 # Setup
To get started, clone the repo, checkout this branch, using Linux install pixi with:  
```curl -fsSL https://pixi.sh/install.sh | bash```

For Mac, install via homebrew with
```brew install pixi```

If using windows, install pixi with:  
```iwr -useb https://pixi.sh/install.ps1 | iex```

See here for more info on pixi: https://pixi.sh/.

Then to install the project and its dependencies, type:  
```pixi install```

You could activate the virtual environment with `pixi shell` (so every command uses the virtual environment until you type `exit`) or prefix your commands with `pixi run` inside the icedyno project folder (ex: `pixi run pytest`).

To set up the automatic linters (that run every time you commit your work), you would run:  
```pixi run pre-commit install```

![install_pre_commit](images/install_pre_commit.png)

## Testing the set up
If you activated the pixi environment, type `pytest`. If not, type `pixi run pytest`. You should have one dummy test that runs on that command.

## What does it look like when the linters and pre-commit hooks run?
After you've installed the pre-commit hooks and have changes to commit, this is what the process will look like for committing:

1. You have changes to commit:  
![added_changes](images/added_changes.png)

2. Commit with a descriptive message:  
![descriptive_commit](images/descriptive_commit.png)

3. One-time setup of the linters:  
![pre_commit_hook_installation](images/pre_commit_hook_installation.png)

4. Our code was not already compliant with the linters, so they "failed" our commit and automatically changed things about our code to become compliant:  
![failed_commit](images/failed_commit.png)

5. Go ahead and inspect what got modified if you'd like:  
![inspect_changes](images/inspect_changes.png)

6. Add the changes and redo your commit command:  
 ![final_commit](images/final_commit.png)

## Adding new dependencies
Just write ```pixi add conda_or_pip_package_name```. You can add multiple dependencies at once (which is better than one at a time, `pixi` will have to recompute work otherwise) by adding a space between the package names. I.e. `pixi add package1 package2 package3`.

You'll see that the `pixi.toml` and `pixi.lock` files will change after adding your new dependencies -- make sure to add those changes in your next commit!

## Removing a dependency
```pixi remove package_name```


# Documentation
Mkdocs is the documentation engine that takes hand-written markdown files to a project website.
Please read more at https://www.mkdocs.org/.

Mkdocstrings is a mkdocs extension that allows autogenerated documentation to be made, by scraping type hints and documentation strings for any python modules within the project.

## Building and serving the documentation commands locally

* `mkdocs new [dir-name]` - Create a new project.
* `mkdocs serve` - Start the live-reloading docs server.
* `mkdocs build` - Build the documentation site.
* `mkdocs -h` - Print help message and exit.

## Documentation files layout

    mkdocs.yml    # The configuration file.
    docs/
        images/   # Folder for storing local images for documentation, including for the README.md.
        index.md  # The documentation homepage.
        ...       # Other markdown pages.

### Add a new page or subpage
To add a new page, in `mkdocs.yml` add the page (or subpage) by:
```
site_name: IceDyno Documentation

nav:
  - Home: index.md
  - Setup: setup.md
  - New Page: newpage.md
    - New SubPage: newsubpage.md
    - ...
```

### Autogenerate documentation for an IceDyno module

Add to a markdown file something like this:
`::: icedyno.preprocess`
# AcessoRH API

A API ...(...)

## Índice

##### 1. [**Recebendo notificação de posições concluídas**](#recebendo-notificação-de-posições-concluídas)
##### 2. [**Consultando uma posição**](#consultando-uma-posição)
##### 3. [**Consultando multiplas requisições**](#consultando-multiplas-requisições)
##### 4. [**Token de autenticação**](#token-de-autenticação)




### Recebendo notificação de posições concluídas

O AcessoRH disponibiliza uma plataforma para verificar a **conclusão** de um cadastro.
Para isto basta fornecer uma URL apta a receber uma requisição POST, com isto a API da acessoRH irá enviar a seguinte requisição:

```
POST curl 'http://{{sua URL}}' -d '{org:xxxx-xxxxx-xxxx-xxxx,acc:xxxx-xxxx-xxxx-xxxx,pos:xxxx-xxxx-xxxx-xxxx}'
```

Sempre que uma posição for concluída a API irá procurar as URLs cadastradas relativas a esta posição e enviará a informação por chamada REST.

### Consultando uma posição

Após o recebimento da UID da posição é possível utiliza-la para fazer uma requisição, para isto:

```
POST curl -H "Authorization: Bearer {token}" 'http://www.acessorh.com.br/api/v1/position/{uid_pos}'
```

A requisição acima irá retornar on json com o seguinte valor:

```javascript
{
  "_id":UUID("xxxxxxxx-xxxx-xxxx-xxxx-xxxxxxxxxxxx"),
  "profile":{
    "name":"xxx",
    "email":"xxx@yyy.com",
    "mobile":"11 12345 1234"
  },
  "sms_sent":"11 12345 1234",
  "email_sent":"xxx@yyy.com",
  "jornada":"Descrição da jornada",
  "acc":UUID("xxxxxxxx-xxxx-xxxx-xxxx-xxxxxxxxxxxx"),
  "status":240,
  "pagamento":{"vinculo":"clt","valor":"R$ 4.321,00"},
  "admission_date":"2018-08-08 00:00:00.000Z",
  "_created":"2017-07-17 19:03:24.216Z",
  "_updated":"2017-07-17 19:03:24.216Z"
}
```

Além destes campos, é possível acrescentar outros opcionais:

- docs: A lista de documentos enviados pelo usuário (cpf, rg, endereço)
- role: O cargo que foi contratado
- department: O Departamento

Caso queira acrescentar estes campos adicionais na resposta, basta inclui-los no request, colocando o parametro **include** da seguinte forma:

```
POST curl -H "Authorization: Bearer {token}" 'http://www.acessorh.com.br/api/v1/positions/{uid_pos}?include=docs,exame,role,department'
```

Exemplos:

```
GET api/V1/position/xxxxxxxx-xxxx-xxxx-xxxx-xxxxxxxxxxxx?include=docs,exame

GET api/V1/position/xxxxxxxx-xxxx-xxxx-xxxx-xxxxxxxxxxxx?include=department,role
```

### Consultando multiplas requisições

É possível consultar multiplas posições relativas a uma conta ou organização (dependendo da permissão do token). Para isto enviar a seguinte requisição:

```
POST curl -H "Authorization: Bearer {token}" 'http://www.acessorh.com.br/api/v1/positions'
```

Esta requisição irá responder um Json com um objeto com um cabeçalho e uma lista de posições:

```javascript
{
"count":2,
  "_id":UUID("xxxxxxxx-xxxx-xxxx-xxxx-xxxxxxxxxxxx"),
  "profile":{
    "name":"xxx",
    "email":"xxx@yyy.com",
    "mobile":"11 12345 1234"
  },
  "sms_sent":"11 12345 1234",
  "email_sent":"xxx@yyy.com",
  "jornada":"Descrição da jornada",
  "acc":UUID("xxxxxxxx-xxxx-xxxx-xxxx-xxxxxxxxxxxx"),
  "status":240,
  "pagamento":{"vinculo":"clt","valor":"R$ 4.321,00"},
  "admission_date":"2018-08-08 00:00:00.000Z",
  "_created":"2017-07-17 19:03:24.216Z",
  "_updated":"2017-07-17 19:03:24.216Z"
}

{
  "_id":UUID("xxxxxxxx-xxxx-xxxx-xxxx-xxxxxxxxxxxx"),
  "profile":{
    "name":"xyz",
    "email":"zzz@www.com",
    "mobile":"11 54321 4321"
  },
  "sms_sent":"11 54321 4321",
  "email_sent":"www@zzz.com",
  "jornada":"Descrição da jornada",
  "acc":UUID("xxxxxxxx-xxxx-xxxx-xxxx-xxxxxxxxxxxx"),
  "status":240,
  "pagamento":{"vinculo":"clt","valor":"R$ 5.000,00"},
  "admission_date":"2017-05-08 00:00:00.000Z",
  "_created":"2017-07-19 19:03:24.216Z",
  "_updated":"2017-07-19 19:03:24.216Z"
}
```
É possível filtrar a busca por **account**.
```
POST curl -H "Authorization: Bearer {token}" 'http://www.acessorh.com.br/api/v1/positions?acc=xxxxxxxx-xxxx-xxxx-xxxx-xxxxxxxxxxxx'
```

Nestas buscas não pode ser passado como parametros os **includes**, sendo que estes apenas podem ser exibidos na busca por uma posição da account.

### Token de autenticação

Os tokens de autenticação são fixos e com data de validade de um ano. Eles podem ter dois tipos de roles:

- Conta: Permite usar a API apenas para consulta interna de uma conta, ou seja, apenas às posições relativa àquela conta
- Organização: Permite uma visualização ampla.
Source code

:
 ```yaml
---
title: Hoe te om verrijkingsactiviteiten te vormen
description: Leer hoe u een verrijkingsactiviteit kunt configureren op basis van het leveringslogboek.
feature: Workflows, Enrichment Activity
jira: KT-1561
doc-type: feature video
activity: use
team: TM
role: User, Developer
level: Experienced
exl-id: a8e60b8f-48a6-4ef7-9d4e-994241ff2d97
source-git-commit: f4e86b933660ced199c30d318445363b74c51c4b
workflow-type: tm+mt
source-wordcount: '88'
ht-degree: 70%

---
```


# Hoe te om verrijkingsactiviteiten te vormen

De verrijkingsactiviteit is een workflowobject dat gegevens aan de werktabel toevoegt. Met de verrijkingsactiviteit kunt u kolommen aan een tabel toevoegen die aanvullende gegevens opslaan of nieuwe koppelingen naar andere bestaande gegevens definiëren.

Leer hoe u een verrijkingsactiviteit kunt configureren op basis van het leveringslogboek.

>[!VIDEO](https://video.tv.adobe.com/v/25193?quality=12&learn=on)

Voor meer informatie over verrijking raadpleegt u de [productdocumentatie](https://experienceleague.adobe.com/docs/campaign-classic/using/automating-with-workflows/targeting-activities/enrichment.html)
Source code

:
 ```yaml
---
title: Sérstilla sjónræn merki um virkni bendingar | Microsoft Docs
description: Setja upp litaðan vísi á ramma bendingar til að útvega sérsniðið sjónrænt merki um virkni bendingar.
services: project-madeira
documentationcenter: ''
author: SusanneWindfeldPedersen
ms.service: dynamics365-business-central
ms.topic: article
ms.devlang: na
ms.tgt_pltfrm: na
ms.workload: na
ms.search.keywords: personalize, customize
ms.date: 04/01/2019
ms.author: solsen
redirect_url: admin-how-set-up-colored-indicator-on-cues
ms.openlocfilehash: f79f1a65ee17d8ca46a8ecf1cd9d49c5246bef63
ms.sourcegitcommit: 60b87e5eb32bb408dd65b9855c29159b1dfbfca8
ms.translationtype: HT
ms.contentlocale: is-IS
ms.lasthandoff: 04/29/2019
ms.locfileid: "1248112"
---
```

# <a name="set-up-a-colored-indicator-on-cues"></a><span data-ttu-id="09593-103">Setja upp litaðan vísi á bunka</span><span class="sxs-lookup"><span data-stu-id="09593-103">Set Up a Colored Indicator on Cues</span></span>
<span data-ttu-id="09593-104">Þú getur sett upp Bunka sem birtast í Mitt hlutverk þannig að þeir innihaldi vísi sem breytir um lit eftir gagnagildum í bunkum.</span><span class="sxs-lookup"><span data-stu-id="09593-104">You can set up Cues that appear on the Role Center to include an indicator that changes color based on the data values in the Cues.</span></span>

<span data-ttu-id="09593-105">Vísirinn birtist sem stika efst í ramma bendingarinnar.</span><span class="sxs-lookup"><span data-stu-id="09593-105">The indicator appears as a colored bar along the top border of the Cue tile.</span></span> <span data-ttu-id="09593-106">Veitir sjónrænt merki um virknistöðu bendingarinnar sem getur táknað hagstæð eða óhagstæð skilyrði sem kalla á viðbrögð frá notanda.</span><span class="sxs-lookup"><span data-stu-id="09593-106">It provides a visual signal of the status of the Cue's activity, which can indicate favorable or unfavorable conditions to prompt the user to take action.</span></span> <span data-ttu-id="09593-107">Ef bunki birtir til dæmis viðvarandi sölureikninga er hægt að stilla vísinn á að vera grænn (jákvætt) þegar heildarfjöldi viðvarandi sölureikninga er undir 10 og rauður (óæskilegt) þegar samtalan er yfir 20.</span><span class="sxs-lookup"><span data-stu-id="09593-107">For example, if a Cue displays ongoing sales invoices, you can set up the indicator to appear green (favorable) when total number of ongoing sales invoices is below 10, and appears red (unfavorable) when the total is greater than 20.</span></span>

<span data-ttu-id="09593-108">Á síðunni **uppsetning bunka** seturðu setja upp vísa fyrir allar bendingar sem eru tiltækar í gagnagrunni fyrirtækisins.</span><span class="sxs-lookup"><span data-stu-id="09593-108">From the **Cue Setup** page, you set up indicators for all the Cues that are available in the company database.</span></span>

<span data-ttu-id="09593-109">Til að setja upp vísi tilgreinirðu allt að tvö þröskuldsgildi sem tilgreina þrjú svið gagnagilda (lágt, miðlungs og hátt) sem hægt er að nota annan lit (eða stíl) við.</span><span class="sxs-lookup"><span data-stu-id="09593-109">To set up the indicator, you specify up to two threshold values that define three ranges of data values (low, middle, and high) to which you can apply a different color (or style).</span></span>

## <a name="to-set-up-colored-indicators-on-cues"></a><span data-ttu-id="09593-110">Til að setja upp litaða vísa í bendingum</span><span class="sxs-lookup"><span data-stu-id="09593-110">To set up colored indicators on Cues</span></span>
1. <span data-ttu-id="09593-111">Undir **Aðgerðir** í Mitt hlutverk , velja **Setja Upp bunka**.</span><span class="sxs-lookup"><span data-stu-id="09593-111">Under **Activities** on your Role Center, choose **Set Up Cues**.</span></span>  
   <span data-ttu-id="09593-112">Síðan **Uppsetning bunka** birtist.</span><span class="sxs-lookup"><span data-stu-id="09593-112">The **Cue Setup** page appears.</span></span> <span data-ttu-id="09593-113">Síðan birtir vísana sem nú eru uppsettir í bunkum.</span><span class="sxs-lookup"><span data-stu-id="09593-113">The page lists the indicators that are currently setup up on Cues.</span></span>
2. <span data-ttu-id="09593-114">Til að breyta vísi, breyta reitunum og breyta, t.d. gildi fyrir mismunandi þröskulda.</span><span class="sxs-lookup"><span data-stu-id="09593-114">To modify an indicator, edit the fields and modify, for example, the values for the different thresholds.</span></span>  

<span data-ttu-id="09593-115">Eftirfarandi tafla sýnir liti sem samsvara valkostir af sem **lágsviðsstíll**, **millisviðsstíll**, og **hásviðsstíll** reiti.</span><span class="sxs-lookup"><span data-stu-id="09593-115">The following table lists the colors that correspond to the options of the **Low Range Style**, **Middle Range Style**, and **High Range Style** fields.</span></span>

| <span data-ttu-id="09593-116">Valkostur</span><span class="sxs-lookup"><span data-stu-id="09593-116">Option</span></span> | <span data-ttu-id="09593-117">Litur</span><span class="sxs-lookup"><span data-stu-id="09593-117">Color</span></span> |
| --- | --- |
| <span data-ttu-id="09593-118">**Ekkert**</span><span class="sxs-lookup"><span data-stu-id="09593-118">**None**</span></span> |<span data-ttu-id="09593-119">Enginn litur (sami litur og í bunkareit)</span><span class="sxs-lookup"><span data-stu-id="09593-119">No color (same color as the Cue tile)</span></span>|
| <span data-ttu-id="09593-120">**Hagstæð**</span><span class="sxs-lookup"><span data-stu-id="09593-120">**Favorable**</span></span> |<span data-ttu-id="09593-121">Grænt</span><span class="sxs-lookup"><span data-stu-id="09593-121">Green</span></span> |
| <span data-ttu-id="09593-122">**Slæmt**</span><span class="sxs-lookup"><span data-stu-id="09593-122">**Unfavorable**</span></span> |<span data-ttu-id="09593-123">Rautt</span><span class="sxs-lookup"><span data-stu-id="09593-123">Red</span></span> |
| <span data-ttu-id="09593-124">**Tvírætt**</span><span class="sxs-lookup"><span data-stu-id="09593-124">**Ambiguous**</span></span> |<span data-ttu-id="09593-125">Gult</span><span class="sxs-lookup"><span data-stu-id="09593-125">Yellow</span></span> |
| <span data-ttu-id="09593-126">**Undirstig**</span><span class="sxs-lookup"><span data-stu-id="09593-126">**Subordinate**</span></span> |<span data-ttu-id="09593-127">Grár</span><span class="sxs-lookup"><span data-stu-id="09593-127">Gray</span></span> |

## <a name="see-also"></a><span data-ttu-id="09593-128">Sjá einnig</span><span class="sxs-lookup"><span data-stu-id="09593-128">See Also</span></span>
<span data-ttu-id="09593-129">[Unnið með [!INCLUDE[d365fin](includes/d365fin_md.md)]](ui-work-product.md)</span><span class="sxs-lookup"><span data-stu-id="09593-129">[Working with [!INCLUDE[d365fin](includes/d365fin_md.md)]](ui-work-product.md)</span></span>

## AIM OF THE TASK
Beginning with the opening line above, retype the records exactly through the line with "See here for", both ends included.

## SOLUTION
 # Setup
To get started, clone the repo, checkout this branch, using Linux install pixi with:  
```curl -fsSL https://pixi.sh/install.sh | bash```

For Mac, install via homebrew with
```brew install pixi```

If using windows, install pixi with:  
```iwr -useb https://pixi.sh/install.ps1 | iex```

See here for more info on pixi: https://pixi.sh/.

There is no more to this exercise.